The incredible work of Jesus on the cross transformed the physical and spiritual world.

Paul is continuing to describe what it means to be in Christ. The incredible truth of the gospel, as Paul describes it to the Colossians, is that we have joined in partnership with Christ. Jesus is the head and all of creation is the body, and we have been made a part of the Body of Christ through faith. Jesus did all the work to bridge the chasm of sin between us and God.

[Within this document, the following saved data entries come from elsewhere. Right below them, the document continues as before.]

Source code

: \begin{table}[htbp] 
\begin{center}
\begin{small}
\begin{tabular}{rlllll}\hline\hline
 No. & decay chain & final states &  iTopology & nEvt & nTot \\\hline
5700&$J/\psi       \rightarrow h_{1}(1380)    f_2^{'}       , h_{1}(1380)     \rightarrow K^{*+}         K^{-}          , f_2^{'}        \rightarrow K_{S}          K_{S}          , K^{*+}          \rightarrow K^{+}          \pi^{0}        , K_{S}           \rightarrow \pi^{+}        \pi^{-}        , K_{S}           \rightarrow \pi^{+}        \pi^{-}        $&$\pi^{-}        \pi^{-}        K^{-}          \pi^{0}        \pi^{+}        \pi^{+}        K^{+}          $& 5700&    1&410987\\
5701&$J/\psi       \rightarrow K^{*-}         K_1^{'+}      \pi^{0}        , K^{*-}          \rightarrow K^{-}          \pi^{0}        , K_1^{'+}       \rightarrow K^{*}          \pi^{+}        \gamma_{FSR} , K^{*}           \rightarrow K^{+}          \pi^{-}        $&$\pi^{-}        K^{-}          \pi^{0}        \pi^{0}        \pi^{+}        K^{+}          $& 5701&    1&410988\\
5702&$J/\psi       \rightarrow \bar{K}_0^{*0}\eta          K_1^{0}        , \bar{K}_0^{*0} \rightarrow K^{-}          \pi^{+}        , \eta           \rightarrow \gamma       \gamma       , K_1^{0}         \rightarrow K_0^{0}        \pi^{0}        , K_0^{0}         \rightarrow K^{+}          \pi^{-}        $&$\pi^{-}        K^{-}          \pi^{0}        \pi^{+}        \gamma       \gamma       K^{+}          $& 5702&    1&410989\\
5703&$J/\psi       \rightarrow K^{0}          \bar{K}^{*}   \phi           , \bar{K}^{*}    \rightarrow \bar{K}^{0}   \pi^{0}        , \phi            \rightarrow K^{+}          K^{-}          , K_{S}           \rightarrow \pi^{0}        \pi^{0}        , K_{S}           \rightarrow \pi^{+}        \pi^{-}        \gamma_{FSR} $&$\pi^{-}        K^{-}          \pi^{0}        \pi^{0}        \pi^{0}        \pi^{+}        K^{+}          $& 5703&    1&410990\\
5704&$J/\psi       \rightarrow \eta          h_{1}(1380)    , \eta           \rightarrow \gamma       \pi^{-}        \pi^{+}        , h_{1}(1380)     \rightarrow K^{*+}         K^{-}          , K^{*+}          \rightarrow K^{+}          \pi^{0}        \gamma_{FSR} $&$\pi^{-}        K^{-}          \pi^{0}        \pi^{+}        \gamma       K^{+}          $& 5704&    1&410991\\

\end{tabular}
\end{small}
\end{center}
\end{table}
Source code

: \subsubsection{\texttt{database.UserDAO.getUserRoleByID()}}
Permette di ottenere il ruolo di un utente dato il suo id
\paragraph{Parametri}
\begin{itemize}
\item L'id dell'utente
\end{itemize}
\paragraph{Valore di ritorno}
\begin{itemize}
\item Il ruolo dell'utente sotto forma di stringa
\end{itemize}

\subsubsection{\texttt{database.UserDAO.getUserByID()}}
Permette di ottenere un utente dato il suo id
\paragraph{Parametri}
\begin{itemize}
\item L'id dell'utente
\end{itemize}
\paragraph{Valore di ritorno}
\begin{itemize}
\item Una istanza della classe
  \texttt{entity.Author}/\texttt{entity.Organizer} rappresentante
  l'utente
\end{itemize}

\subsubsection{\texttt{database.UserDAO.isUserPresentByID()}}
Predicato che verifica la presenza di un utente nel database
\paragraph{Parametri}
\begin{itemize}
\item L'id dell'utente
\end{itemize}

The actions we take determine our stewardship of that gift. We have the privilege to work in partnership with Christ, and gain the full experience of the great gift we have been given. By walking in obedience, we are not earning our way into the body of Christ; that was granted to us through faith. What we are doing, however, is making the choice to walk in the reality of our new life, through the resurrection power of Jesus, rather than to continue to walk in our old, dead ways. When we continue in sin, we reap the consequences of the sin from which we were delivered, to our own detriment (Romans 6:1-2).

Paul starts this section with: when you were dead in your transgressions and the uncircumcision of your flesh. There is a spiritual reality the Colossians must face up to. Our transgressions lead to adverse consequences. Paul describes the general category of the negative consequence of the transgressions from living in our flesh: death. Death means separation. The Greek word for transgressions, "paraptoma," means "to fall away."

The Colossians were once unbelievers, dead in their transgressions. They were not immersed in the body of Christ. They were not made new creations. They did not have the resurrection power of Christ dwelling within. In that condition, they were dead in their transgressions. They did not have a spiritual circumcision of the heart through faith in Christ (Colossians 2:11-12). Their natural condition as unbelievers was to dwell in the uncircumcision of your flesh. Paul is directing the Colossian believers to recall their old condition, prior to being redeemed through Christ.

As Paul has established so far, the Colossian believers have a new position. Things have changed. They are now redeemed. They have the resurrection power of Jesus dwelling within. They are made new creations in Christ, having been placed into His body.

So, now if they again walk in the flesh, they are choosing the old way, the consequences of which are death and separation. The Colossian believers have a new position, but can choose to walk in the old condition.

The false teachers attempting to deceive the Colossian believers might be telling them that, since they are redeemed, they can sin without adverse consequences. That is not at all the case. Sin always has negative consequences.

When believers walk in the transgression of the flesh, it creates a separation, a death. For one, we are separated from our connection with the resurrection power of Jesus. You might think of a battery that is "dead." The power is disconnected. So it is when believers walk in the flesh, and fall away from the ways of Christ. When we sow to the flesh, we reap corruption (Galatians 6:7-8a).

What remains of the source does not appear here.